[Opening Data section]

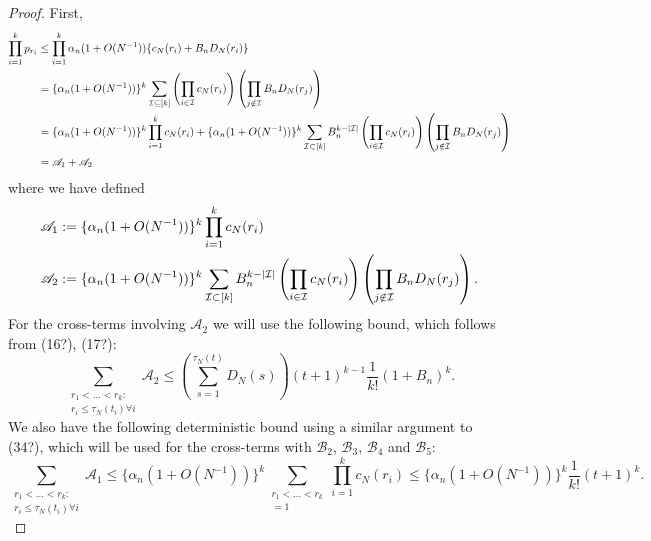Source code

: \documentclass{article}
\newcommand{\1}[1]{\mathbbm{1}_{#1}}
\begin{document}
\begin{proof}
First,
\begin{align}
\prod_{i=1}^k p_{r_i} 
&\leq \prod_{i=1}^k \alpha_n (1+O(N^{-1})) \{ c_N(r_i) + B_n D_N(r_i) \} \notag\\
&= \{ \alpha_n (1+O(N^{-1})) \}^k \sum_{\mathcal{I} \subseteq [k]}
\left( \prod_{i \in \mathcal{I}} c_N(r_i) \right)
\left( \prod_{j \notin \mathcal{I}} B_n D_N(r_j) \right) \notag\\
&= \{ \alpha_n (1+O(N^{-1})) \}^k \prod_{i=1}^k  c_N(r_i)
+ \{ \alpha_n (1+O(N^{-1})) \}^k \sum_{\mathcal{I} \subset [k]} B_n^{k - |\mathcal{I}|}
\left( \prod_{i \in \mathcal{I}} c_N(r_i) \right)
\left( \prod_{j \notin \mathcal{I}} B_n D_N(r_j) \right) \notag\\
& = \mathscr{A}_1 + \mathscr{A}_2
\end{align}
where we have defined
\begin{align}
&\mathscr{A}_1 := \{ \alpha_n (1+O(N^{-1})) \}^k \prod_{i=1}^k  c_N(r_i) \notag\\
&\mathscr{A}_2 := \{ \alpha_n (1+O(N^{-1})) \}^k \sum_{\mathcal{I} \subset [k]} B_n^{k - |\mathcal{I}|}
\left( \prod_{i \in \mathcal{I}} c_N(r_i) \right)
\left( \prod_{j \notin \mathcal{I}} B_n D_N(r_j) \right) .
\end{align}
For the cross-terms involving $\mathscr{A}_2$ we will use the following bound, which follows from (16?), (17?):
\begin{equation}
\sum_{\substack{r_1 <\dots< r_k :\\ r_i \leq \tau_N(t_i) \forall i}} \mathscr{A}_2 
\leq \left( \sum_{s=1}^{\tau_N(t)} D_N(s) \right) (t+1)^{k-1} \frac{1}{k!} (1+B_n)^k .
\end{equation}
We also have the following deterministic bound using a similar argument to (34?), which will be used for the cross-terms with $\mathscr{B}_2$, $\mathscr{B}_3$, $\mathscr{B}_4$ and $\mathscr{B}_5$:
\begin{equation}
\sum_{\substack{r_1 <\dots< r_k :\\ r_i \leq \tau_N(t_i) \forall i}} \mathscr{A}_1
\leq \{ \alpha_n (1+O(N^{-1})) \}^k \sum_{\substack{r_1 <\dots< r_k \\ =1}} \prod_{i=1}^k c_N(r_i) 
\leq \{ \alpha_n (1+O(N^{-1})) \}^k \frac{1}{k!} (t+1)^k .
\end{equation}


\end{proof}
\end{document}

[Closing Data section]
[Opening Data section]

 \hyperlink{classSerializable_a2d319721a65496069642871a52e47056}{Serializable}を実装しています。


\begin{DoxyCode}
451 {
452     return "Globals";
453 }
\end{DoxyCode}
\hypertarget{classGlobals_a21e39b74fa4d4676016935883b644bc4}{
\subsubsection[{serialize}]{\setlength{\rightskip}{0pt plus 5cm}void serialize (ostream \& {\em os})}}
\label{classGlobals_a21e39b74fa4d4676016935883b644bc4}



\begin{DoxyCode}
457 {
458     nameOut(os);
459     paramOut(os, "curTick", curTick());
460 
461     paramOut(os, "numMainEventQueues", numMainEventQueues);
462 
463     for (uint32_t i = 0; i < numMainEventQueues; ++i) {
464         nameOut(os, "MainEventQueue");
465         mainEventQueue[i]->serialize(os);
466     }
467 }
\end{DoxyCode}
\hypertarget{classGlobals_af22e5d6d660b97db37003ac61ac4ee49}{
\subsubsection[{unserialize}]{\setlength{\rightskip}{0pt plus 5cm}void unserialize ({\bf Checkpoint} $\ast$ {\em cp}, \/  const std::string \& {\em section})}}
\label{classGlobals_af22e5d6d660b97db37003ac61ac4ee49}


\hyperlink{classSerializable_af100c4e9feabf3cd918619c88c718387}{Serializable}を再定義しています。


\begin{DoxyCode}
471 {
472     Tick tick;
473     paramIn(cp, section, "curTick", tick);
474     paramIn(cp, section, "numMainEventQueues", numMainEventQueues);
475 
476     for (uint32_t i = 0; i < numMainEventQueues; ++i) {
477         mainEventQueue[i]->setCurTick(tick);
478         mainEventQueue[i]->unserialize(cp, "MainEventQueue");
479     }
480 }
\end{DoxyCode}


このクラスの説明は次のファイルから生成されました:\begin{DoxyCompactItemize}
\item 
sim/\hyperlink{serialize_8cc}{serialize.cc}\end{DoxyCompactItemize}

[Closing Data section]
[Opening Data section]

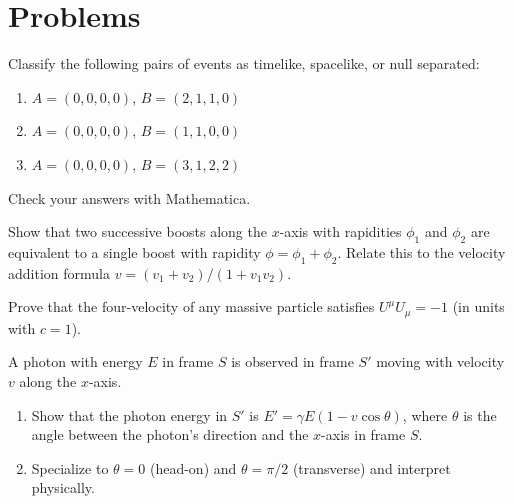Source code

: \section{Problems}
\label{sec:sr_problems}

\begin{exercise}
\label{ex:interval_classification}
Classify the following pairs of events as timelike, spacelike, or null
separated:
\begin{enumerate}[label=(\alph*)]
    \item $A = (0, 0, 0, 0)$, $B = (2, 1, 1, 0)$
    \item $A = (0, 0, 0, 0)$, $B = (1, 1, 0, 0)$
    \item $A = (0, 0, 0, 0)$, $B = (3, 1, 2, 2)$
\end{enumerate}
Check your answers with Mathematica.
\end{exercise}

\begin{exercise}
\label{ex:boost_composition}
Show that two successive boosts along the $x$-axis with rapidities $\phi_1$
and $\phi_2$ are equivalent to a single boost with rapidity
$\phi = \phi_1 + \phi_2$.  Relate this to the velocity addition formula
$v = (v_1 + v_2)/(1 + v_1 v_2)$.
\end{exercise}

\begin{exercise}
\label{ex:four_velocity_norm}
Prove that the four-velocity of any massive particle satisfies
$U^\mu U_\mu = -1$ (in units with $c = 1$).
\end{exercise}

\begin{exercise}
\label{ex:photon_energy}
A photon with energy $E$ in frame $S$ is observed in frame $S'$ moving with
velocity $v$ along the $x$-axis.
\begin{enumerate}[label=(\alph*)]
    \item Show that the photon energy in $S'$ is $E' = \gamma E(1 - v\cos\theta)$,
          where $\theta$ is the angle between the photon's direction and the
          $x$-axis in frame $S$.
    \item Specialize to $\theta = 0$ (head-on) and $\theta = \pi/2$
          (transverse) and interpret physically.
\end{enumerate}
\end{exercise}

[Closing Data section]

(Instructions to follow) Copy each line from the data above that includes "plus".

(Completed exercise)
\subsubsection[{serialize}]{\setlength{\rightskip}{0pt plus 5cm}void serialize (ostream \& {\em os})}}
\subsubsection[{unserialize}]{\setlength{\rightskip}{0pt plus 5cm}void unserialize ({\bf Checkpoint} $\ast$ {\em cp}, \/  const std::string \& {\em section})}}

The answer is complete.